#### Aim of the task:
Your answer should be the exact lines of the data below from the one containing "## Screenshots" through the one containing "To access the password"; please include nothing else.

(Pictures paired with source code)
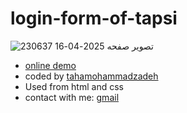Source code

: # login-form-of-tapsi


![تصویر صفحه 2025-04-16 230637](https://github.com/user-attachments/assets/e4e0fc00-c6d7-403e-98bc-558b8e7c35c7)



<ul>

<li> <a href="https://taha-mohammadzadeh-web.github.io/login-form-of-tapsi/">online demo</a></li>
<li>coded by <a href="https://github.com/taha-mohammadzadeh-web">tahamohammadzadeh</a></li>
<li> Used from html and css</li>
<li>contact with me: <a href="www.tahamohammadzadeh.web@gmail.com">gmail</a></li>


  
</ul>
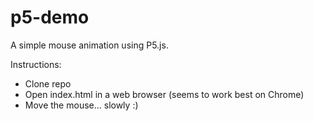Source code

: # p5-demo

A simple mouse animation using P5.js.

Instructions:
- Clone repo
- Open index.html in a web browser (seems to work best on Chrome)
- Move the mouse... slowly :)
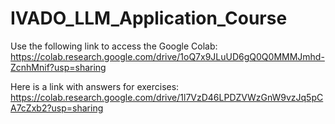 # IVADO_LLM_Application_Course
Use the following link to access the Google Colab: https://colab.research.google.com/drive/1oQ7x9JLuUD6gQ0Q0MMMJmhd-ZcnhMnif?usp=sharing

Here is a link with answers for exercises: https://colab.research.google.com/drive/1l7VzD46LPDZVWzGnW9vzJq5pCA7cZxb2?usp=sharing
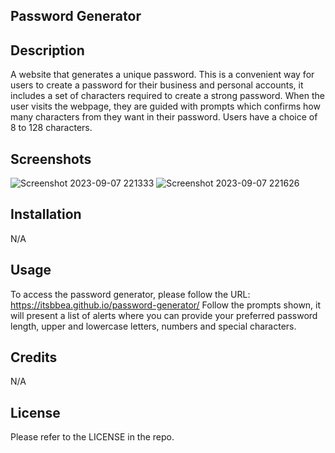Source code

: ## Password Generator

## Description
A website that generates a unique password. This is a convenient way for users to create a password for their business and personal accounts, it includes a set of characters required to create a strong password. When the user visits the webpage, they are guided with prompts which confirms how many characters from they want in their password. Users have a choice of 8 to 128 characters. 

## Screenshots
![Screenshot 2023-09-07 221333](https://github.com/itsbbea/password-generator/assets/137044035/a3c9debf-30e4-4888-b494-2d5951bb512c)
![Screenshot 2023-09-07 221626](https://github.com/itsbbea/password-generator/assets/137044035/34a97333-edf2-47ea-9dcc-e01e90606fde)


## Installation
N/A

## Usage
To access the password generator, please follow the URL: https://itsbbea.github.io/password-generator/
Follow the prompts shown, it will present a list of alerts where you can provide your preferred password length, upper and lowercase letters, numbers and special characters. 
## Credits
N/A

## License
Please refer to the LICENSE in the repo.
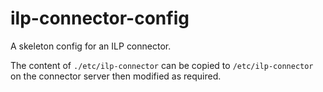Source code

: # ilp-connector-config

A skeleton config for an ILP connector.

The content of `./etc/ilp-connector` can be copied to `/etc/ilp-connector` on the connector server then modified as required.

#### Written reply:
## Screenshots
![Screenshot 2023-09-07 221333](https://github.com/itsbbea/password-generator/assets/137044035/a3c9debf-30e4-4888-b494-2d5951bb512c)
![Screenshot 2023-09-07 221626](https://github.com/itsbbea/password-generator/assets/137044035/34a97333-edf2-47ea-9dcc-e01e90606fde)


## Installation
N/A

## Usage
To access the password generator, please follow the URL: https://itsbbea.github.io/password-generator/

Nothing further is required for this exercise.